The “active sensing” capability means that a sensing agent, i.e., the USV, can incorporate perceived environment attributes (e.g., where the location of pollution source might be) to design a favourable sensing action, i.e., a survey path, which can lead to more informative water samples to improve the estimation of the pollution event. The overall framework is illustrated in Fig 1. The key components include a dispersion and transport model in the aquatic environment to characterise pollution event morphology, a Bayesian inference engine to estimate the key parameters in the pollution model, and an information-theoretic path planner, which finds an optimal path based on the reward function of the potential information gain (Hutchinson et al., 2020). This approach will be tested by simulation, in water tanks and by field deployment in real-world settings. 

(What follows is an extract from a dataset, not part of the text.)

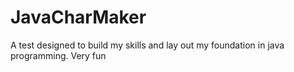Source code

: # JavaCharMaker
A test designed to build my skills and lay out my foundation in java programming.
Very fun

By working closely with the Environment Agency, the proposed solution will be of immediate use to government agencies, environmental surveyors and scientists, enabling a service to help meet the demand for regulated monitoring of water quality and providing an effective tool to track down other unknown pollution sources. Such a capability will eventually contribute to major UK government manifestos such as the 25-year Environment Plan and the Thames Vision 2050. 

Image shows a large flow diagram with numerous captions and a photograph of a water-borne device and colour-coded images.

Figure 1: Active sensing framework for Unmanned Surface Vehicle (USV) using a Bayesian approach and optimising for tracking and pollution plume identification. 


Loughborough University


  • Climate and Environmental Sustainability


Project investigator

Prof Cunjia Liu, Loughborough University: [email protected]  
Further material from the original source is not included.